Thursday, July 11, 2013

Eva Hornung's Dog Boy

I've been holding out on you, but that's because I've been travelling and having a tough enough time keeping up with one blog, never mind two. I do have some recommendations for great reading, though, and it's time to share.
I can't stop thinking about Eva Hornung's Dog Boy. This is an important book, so compelling that I'm still thinking about it weeks and weeks after reading it. It touches on so many issues -- human identity, the way we construct and understand animal identities, class relations, homelessness, child welfare and child subjectivity. But even as the novel provokes the reader to confront difficult realities, it entertains in the best tradition of imaginative story-telling, somehow making what first seems an unlikely scenario -- young child raised in a family of dogs -- became surprisingly credible.
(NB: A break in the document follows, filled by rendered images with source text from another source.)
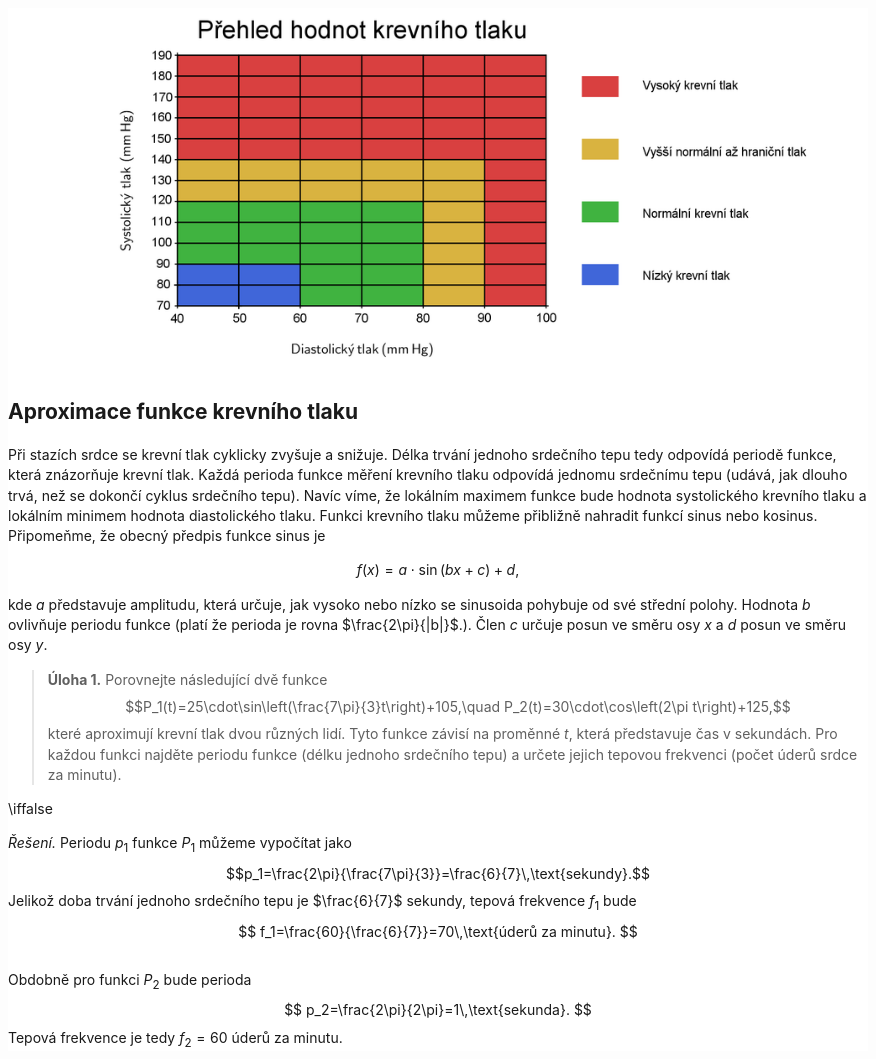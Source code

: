 ![Tabulka krevního tlaku](blood_pressure_chart_cz.png)

## Aproximace funkce krevního tlaku  

Při stazích srdce se krevní tlak cyklicky zvyšuje a snižuje.
Délka trvání jednoho srdečního tepu tedy odpovídá periodě funkce, která znázorňuje krevní tlak.
Každá perioda funkce měření krevního tlaku odpovídá jednomu srdečnímu tepu (udává, jak dlouho trvá, než se dokončí cyklus srdečního tepu). 
Navíc víme, že lokálním maximem funkce bude hodnota systolického krevního tlaku a lokálním minimem hodnota diastolického tlaku.
Funkci krevního tlaku můžeme přibližně nahradit funkcí sinus nebo kosinus. 
Připomeňme, že obecný předpis funkce sinus je 

$$
f\left(x\right) = a\cdot\sin\left(bx + c\right) +d,
$$

kde $a$ představuje amplitudu, 
která určuje, jak vysoko nebo nízko se sinusoida pohybuje od své střední polohy. 
Hodnota $b$ ovlivňuje periodu funkce (platí že perioda je rovna $\frac{2\pi}{|b|}$.). 
Člen $c$ určuje posun ve směru osy $x$ a $d$ posun ve směru osy $y$.   

> **Úloha 1.** Porovnejte následující dvě funkce $$P_1(t)=25\cdot\sin\left(\frac{7\pi}{3}t\right)+105,\quad P_2(t)=30\cdot\cos\left(2\pi t\right)+125,$$
> které aproximují krevní tlak dvou různých lidí. Tyto funkce závisí na proměnné $t$, která představuje čas v sekundách.
> Pro každou funkci najděte periodu funkce (délku jednoho srdečního tepu)
> a určete jejich tepovou frekvenci (počet úderů srdce za minutu).

\iffalse

*Řešení.* Periodu $p_1$ funkce $P_1$ můžeme vypočítat jako 
$$p_1=\frac{2\pi}{\frac{7\pi}{3}}=\frac{6}{7}\,\text{sekundy}.$$ 
Jelikož doba trvání jednoho srdečního tepu je $\frac{6}{7}$ sekundy, tepová frekvence $f_1$ bude 
$$
f_1=\frac{60}{\frac{6}{7}}=70\,\text{úderů za minutu}.
$$  
Obdobně pro funkci $P_2$ bude perioda 
$$
p_2=\frac{2\pi}{2\pi}=1\,\text{sekunda}.
$$ 
Tepová frekvence je tedy $f_2=60$ úderů za minutu.
 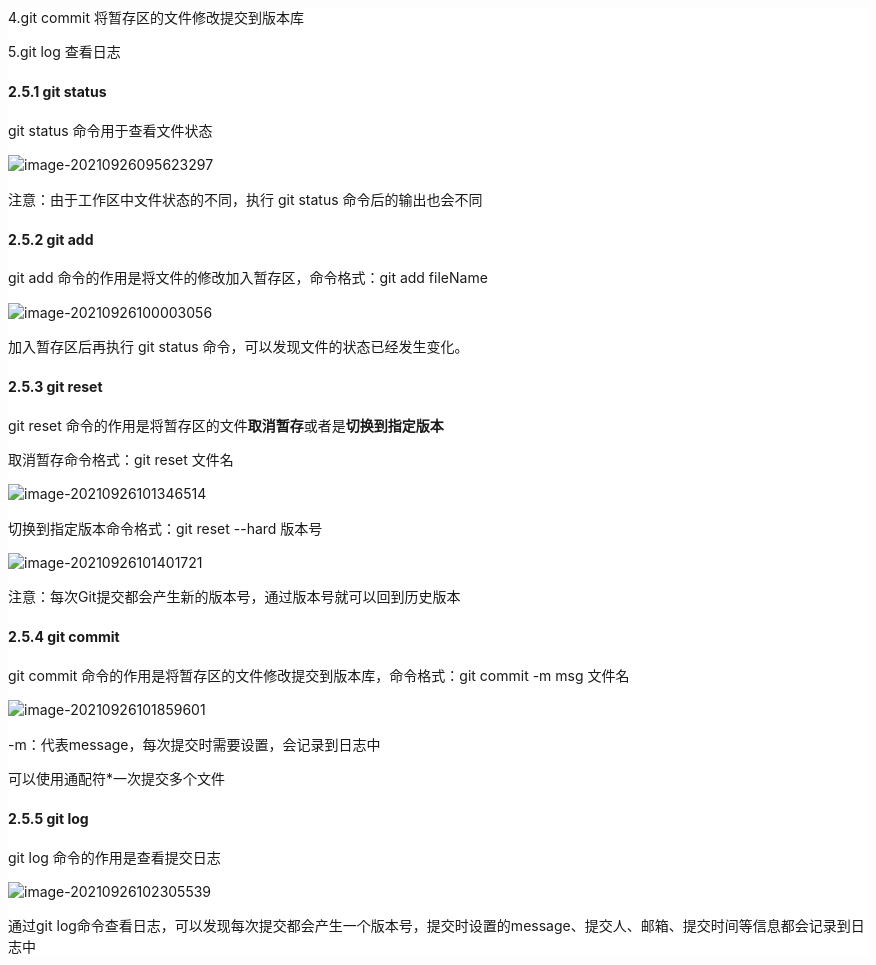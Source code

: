 4.git commit 将暂存区的文件修改提交到版本库

5.git log  查看日志

#### 2.5.1 git status

git status 命令用于查看文件状态

![image-20210926095623297](C:/Users/li/Desktop/JaceSpace/JaceSpace/docs/tools/assets/image-20210926095623297.png)



注意：由于工作区中文件状态的不同，执行 git status 命令后的输出也会不同

#### 2.5.2 git add

git add 命令的作用是将文件的修改加入暂存区，命令格式：git add fileName

![image-20210926100003056](C:/Users/li/Desktop/JaceSpace/JaceSpace/docs/tools/assets/image-20210926100003056.png)

加入暂存区后再执行 git status 命令，可以发现文件的状态已经发生变化。

#### 2.5.3 git reset

git reset 命令的作用是将暂存区的文件**取消暂存**或者是**切换到指定版本**

取消暂存命令格式：git reset 文件名

![image-20210926101346514](C:/Users/li/Desktop/JaceSpace/JaceSpace/docs/tools/assets/image-20210926101346514.png)



切换到指定版本命令格式：git reset --hard 版本号

![image-20210926101401721](C:/Users/li/Desktop/JaceSpace/JaceSpace/docs/tools/assets/image-20210926101401721.png)

注意：每次Git提交都会产生新的版本号，通过版本号就可以回到历史版本



#### 2.5.4 git commit

git commit 命令的作用是将暂存区的文件修改提交到版本库，命令格式：git commit -m msg 文件名

![image-20210926101859601](C:/Users/li/Desktop/JaceSpace/JaceSpace/docs/tools/assets/image-20210926101859601.png)

-m：代表message，每次提交时需要设置，会记录到日志中

可以使用通配符*一次提交多个文件



#### 2.5.5 git log

git log 命令的作用是查看提交日志

![image-20210926102305539](C:/Users/li/Desktop/JaceSpace/JaceSpace/docs/tools/assets/image-20210926102305539.png)

通过git log命令查看日志，可以发现每次提交都会产生一个版本号，提交时设置的message、提交人、邮箱、提交时间等信息都会记录到日志中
As we travelled through urban streets in France and Spain, I found myself noticing what seems to be a growing interdependence between the itinerant or homeless and their animals. Hornung's story is set in urban Russia governed by a very specific socio-economic response to recent political history, but it's easy enough to see its wider relevance. And it's absolutely fascinating in how well observed, how convincing, is Hornung's description of animal behaviour, movement, communication, and the way that might shape and be shaped by/into a relationship with a child at the threshhold of inter-subjectivity and language.

Above all, though, the book is a page-turner. It's probably going to be one of the top 3 I'll recommend to other readers this year. If you've already read it, I'd love to know if you agree with my assessment or not; if you haven't, I really believe you have a treat in store -- pick up a copy, and let me know what you think, would you?